++++ Data supplied

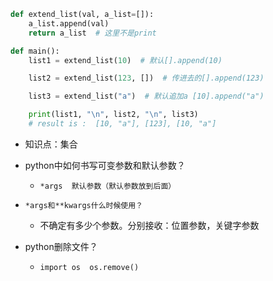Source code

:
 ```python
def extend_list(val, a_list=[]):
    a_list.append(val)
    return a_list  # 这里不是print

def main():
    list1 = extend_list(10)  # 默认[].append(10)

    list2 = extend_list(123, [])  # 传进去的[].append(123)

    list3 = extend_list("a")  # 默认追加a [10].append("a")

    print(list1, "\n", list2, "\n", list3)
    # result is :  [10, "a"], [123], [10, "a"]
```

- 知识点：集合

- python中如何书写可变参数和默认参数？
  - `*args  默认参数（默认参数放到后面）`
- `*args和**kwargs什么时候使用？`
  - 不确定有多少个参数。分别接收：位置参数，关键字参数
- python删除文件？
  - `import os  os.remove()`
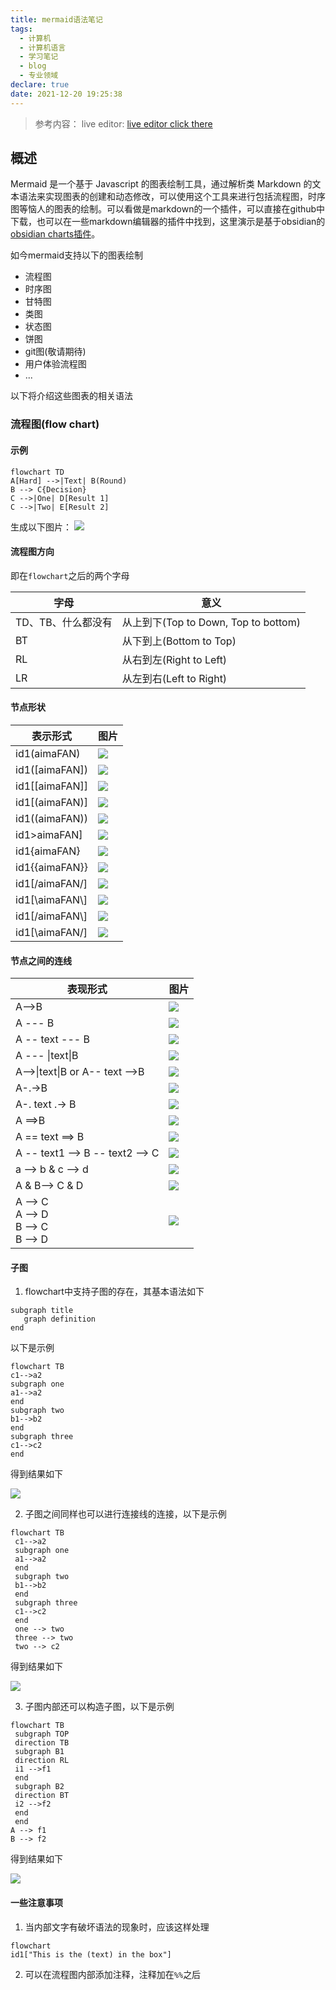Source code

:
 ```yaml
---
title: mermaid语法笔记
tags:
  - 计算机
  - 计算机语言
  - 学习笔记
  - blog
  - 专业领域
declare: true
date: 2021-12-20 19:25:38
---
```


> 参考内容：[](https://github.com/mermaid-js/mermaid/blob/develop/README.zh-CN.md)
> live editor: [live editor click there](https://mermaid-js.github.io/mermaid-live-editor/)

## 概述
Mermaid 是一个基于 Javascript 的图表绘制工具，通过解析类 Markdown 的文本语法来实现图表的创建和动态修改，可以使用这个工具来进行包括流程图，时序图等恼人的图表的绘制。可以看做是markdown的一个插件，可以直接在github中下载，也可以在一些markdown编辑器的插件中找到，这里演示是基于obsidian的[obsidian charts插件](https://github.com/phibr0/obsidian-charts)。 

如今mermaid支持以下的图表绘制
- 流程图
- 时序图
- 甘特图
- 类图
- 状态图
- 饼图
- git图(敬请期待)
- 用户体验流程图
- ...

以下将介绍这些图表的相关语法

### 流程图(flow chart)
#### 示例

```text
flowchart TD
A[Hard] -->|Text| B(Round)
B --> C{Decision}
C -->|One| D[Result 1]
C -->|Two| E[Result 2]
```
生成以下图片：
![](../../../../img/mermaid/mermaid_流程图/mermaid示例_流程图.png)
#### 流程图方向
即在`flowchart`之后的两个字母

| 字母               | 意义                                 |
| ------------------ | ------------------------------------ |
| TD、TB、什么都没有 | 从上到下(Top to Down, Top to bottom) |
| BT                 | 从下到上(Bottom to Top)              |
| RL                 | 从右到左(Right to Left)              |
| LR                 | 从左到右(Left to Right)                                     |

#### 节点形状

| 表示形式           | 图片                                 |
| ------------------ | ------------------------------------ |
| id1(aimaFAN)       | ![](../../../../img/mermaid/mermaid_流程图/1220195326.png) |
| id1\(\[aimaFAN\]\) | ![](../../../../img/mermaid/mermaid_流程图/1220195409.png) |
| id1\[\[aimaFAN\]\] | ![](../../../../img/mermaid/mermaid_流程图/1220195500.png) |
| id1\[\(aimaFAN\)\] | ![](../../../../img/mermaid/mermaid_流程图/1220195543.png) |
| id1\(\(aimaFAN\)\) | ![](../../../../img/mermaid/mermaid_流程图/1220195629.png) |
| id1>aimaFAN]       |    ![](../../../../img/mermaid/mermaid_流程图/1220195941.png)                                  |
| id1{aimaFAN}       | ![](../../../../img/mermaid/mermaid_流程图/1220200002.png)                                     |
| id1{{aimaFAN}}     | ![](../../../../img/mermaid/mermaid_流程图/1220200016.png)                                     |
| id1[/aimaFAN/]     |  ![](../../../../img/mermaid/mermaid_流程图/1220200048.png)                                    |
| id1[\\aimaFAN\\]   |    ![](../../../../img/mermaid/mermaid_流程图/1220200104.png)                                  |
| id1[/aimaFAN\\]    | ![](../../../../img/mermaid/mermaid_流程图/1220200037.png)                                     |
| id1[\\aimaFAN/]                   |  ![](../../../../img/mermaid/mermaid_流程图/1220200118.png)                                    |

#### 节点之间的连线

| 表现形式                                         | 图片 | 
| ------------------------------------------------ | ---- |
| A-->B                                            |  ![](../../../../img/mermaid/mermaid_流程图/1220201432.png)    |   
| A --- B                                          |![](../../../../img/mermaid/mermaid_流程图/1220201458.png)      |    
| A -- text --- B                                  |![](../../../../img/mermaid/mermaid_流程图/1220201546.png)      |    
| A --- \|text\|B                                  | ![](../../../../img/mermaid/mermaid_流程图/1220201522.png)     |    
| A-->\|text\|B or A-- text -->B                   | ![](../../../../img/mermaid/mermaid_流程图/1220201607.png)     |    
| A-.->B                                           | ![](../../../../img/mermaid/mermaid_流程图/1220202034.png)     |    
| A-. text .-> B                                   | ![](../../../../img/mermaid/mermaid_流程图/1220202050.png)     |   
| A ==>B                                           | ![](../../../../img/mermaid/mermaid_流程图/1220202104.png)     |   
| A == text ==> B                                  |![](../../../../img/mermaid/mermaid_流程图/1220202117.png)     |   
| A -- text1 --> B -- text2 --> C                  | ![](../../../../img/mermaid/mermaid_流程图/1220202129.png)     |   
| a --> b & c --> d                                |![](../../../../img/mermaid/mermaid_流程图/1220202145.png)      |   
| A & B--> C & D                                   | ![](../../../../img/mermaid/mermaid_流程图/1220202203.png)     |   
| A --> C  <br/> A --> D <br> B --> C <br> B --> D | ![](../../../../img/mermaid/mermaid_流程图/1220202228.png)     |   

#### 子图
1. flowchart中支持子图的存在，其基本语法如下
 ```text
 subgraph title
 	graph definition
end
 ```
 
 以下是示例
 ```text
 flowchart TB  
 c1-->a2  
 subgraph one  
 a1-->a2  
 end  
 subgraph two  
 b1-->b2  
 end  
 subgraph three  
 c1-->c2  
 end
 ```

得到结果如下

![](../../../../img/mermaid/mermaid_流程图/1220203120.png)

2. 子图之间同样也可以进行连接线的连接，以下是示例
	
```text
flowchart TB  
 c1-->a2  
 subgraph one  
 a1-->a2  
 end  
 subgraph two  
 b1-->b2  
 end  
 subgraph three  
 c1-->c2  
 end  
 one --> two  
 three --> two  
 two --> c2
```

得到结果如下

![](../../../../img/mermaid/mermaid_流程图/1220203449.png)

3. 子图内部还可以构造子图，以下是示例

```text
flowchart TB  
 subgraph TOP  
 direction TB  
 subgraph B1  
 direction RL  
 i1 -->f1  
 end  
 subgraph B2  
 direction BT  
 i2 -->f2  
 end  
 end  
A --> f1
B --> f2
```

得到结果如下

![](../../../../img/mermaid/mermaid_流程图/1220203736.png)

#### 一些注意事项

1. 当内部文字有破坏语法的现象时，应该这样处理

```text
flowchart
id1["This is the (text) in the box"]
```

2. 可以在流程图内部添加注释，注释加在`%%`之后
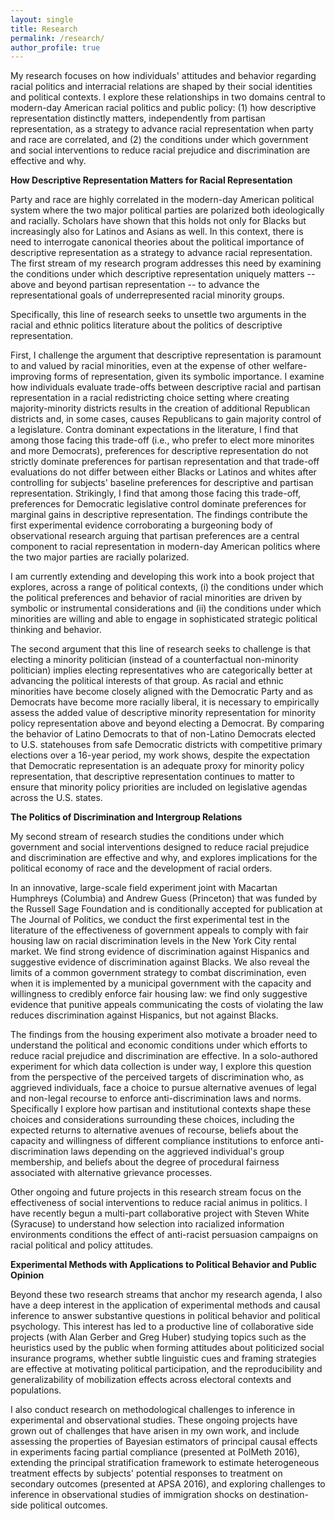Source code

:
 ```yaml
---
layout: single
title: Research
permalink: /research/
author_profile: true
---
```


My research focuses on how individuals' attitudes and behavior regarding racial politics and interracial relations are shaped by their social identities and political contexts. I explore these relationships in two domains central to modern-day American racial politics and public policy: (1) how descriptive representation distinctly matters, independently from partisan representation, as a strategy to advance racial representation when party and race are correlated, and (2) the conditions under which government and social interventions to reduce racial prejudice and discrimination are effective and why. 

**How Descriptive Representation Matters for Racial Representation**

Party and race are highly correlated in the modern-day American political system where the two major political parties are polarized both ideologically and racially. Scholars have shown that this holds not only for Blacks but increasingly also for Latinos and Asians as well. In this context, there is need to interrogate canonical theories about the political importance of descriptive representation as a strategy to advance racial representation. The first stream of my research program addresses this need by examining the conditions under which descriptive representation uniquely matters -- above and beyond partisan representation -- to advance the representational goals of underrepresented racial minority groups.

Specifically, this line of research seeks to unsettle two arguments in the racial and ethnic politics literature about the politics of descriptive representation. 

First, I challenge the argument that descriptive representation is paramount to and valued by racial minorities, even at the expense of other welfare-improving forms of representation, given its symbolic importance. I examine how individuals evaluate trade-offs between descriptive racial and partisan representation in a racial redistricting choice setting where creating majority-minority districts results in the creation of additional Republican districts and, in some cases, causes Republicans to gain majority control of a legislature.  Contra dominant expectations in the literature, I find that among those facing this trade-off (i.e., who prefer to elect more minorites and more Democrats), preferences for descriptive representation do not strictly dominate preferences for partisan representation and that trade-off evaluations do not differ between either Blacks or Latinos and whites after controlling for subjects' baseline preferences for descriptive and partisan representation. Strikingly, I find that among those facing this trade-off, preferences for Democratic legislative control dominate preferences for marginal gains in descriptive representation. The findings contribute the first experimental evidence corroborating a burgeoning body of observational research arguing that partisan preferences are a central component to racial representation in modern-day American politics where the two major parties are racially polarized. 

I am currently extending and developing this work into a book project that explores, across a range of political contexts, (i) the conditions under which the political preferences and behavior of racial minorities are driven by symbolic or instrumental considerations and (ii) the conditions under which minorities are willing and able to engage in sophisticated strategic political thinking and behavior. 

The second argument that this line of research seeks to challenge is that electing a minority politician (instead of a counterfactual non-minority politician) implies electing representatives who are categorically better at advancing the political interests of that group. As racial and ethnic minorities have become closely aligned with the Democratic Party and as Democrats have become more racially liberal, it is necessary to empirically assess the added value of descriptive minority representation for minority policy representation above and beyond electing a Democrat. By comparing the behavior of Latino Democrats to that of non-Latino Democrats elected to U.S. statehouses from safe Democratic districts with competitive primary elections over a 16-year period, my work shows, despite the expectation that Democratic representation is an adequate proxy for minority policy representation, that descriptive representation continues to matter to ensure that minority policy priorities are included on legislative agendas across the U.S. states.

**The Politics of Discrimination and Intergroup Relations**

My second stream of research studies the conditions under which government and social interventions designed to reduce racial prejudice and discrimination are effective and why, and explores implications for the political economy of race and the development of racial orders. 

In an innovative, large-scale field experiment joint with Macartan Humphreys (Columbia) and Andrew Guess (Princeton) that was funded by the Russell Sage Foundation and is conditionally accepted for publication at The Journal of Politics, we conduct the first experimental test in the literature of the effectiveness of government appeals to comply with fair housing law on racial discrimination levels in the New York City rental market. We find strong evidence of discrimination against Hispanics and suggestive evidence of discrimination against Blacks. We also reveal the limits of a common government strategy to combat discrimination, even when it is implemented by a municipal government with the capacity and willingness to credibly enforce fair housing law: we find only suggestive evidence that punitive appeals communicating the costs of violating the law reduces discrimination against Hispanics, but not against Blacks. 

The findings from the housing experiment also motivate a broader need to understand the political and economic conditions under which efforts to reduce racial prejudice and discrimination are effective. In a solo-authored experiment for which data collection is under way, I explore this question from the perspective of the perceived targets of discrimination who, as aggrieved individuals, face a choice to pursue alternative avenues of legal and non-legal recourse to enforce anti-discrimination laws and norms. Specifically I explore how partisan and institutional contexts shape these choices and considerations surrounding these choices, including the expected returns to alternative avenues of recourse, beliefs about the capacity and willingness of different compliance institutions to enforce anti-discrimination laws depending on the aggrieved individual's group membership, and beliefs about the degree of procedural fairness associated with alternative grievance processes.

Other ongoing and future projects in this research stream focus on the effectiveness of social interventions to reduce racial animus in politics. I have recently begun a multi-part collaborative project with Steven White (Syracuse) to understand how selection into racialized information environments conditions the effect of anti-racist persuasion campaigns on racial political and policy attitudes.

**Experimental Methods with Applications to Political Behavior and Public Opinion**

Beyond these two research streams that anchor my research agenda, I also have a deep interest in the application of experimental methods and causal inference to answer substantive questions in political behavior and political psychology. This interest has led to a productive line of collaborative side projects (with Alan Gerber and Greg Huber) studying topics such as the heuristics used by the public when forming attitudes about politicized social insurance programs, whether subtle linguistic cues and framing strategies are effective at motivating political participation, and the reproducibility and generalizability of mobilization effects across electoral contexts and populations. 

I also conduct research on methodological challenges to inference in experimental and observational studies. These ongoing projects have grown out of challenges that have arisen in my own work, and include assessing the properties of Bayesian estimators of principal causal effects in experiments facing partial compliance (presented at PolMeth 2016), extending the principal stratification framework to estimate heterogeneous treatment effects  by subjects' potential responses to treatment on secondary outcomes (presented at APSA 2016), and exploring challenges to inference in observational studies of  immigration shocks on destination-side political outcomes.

++++++++

Exercise aim: "Right" is the word to look for; copy every line of the data that has it.

Answer for the task:
| RL                 | 从右到左(Right to Left)              |
| LR                 | 从左到右(Left to Right)                                     |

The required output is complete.